The story starts as a renowned archaeologist Dr. Cullinane arrives to Makor, in order to start digging the famous ‘tale’ of Makor. Today, it appears to be just a big hill covered in huge pile of rubble, but there was a time when it was a flourishing town teeming with live communities. Situated at a strategic location in Galilee, Makor boasted a formidable castle and tenacious men who managed to change the course of history in their small way. While one part of the story keeps telling us about the archaeological expedition and the contemporary life in Israel of 1960’s, in a parallel thread we start out journey with the ancient men who lived in the caves of Galilee, with no concepts of individuality, family, agriculture, religion or God.

Today, we live in an age when the structure and concepts of our religion are an inherent part of our upbringing.
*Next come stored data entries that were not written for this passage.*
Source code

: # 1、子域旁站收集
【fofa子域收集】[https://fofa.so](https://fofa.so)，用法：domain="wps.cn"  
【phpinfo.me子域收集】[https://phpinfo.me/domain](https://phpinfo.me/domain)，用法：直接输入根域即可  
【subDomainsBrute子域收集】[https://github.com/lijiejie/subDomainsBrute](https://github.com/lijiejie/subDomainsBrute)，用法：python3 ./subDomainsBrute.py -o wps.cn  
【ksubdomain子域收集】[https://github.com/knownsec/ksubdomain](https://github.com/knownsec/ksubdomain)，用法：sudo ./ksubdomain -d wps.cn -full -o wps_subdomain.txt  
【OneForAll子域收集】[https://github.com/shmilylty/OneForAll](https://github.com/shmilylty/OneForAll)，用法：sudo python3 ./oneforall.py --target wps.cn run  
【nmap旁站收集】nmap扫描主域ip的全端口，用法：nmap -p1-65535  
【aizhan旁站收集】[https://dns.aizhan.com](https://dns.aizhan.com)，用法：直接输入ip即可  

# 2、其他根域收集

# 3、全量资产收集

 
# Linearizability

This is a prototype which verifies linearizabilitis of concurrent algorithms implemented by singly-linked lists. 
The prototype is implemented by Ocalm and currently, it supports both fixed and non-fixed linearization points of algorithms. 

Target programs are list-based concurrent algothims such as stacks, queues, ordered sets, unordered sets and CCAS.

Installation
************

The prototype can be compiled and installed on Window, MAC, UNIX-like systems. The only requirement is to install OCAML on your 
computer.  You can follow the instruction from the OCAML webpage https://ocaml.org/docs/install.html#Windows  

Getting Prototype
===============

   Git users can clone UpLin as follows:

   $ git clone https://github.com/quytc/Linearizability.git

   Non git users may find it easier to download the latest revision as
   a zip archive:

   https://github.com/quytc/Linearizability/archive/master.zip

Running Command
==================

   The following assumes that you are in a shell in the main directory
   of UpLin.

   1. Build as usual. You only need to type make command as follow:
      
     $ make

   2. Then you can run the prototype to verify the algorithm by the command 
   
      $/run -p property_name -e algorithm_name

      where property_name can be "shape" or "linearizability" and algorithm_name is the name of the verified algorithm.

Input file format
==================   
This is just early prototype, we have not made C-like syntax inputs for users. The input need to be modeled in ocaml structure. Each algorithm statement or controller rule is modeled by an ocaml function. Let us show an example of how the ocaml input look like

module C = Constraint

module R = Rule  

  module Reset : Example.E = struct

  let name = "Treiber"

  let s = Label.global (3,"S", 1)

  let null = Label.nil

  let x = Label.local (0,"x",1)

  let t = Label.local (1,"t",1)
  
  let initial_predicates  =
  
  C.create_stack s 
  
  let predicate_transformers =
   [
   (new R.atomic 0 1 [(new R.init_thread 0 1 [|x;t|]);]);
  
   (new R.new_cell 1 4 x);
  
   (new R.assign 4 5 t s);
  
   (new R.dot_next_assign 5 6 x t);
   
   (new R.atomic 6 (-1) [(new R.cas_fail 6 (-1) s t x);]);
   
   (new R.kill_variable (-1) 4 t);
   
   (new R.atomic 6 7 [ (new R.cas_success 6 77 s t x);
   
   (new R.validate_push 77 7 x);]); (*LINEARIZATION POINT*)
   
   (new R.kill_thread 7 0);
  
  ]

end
We hardly ever stop to re-think or question what we start following at a very young age. But, if we let go that knowledge for a while, it is easier to visualise how humans would have struggled to formalise the concept of God in the world where survival was so difficult and life was a continuous struggle with so many beasts that were much more powerful than humans. While humans slowly conquered the animal world, with the only superior weapon available to our race, an intelligent mind, there still remained many mysteries to be solved. The most visible in their day-to-day life was that of the changes in the physical world around them including weather and the endless night skies. That is probably why the ancient and primeval Gods were the ones that controlled the nature, e.g. our own Varuna in Rigveda, who was the master of the skies.

We meet the family of Ur in Galilee, as he slowly starts to live apart from his clan and his son becomes a farmer as opposed to a hunter like every other cave-men. We witness the moment as Ur’s wife first stumbles upon calling the superior power to aid them. From this point, we visit Makor again and again, as over time, one group after another, occupies it and the concept of God evolves to yield hundreds of deities to control elements of nature like the God of Earth and the God of Rain and the God of Trees. And then we meet the Hebrews, the travellers of the desert and their One God who can be merciful and merciless at the same time.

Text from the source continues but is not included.